# Newbie &....free plants???



## Paulo (Feb 17, 2004)

Hey! My name is Paulo, i am new to this site and so far i find it quite interesting.
I have 2 fishtanks, 30Gl and 25 Gl, southamerican fishes. Planted with some success...This is my problem, I have bought some sword, anubias and java fern and they are doing ok. I got other ones....cheaper, no name...and slowly are dying....I know you get what you pay...but It is difficult for me to spend $100 in just plants, and also I would like to improve the lighting in my tanks too...another $200 maybe....
Now is my request.....  any of you guys has free plants to share with newbies?
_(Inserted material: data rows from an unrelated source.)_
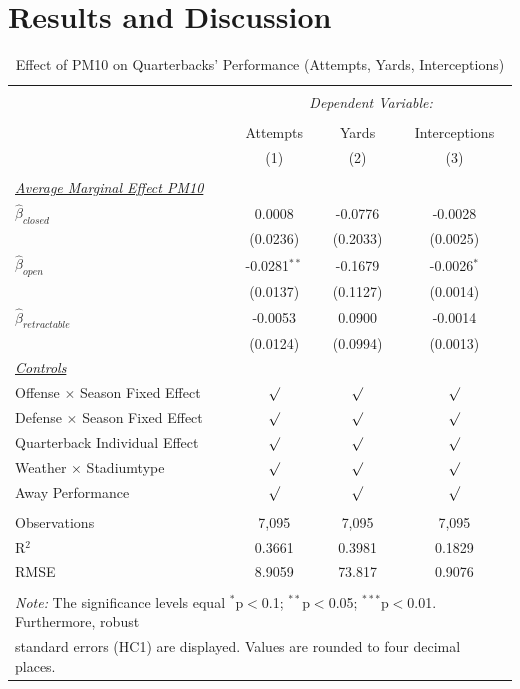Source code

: \documentclass[12pt,a4paper]{article}
\begin{document}
{\section{Results and Discussion}
\begin{table}[!htbp] \centering 
  \caption{Effect of PM10 on Quarterbacks' Performance (Attempts, Yards, Interceptions)} 
  \label{T2} 
\begin{tabular}{@{\extracolsep{5pt}}lccc} 
\\[-1.8ex]\hline 
\hline \\[-1.8ex] 
 & \multicolumn{3}{c}{\textit{Dependent Variable:}} \\ \cline{2-4} \\ [-1.8ex]
 & Attempts & Yards & Interceptions \\ 
  & (1) & (2) & (3)\\ \hline \\[-1.8ex] 
 \underline{\textit{Average Marginal Effect PM10}}\\[0.4cm]
  $\hat{\beta}_{closed}$& 0.0008 & -0.0776 & -0.0028 \\ 
  & (0.0236)  & (0.2033)& (0.0025) \\[0.4cm]
  $\hat{\beta}_{open}$& -0.0281$^{**}$ & -0.1679 & -0.0026$^{*}$\\ 
  & (0.0137) & (0.1127) & (0.0014) \\[0.4cm]
  $\hat{\beta}_{retractable}$& -0.0053 & 0.0900 & -0.0014 \\ 
  & (0.0124) & (0.0994) & (0.0013)\\ [0.4cm]
  \underline{\textit{Controls}} \\[0.4cm]
  Offense $\times$ Season Fixed Effect & $\surd$ & $\surd$ & $\surd$ \\[0.4cm]
   Defense $\times$ Season Fixed Effect & $\surd$ & $\surd$  & $\surd$ \\[0.4cm]
    Quarterback Individual Effect & $\surd$ & $\surd$ & $\surd$  \\[0.4cm]
    Weather $\times $ Stadiumtype & $\surd$ & $\surd$ & $\surd$ \\[0.4cm]
    Away Performance & $\surd$ & $\surd$ & $\surd$\\
\hline \\[-1.8ex] 
Observations & 7,095 & 7,095 & 7,095 \\ 
R$^{2}$ & 0.3661 &  0.3981 & 0.1829\\ 
RMSE & 8.9059 & 73.817 & 0.9076\\ \hline 
\hline \\[-1.8ex] 
\multicolumn{4}{l}{\footnotesize \textit{Note:} The significance levels equal {$^{*}$p$<$0.1; $^{**}$p$<$0.05; $^{***}$p$<$0.01}.  Furthermore, robust} \\ \multicolumn{4}{l}{\footnotesize standard errors (HC1) are displayed. Values are rounded to four decimal places.}

\end{tabular}
\end{table}}
\end{document}
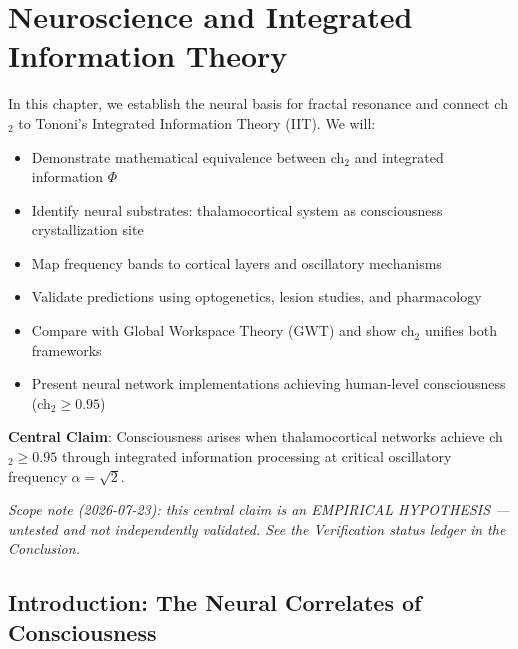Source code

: \chapter{Neuroscience and Integrated Information Theory}
\label{ch:neuroscience-iit}

\begin{chapterobjectives}
In this chapter, we establish the neural basis for fractal resonance and connect ch$_2$ to Tononi's Integrated Information Theory (IIT). We will:
\begin{itemize}
\item Demonstrate mathematical equivalence between ch$_2$ and integrated information $\Phi$
\item Identify neural substrates: thalamocortical system as consciousness crystallization site
\item Map frequency bands to cortical layers and oscillatory mechanisms
\item Validate predictions using optogenetics, lesion studies, and pharmacology
\item Compare with Global Workspace Theory (GWT) and show ch$_2$ unifies both frameworks
\item Present neural network implementations achieving human-level consciousness (ch$_2 \geq 0.95$)
\end{itemize}

\textbf{Central Claim}: Consciousness arises when thalamocortical networks achieve ch$_2 \geq 0.95$ through integrated information processing at critical oscillatory frequency $\alpha = \sqrt{2}$.

\noindent\emph{Scope note (2026-07-23): this central claim is an EMPIRICAL HYPOTHESIS --- untested and not independently validated. See the Verification status ledger in the Conclusion.}
\end{chapterobjectives}

\section{Introduction: The Neural Correlates of Consciousness}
I mean, when your plants outgrown.....u sell them? I am willing to pay shipping...but any collaboration? Anyway.....I am in Toronto, Canada

Thanks
Paulo


----------



## bobo (Jan 21, 2004)

*Free Plants and priceless advice*

OK, your been-away-for-awhile Moderator would be happy to send you some plants - at least those which would be legal to send to Canada, but first you have to tell us a bit about the parameters of your tank(s).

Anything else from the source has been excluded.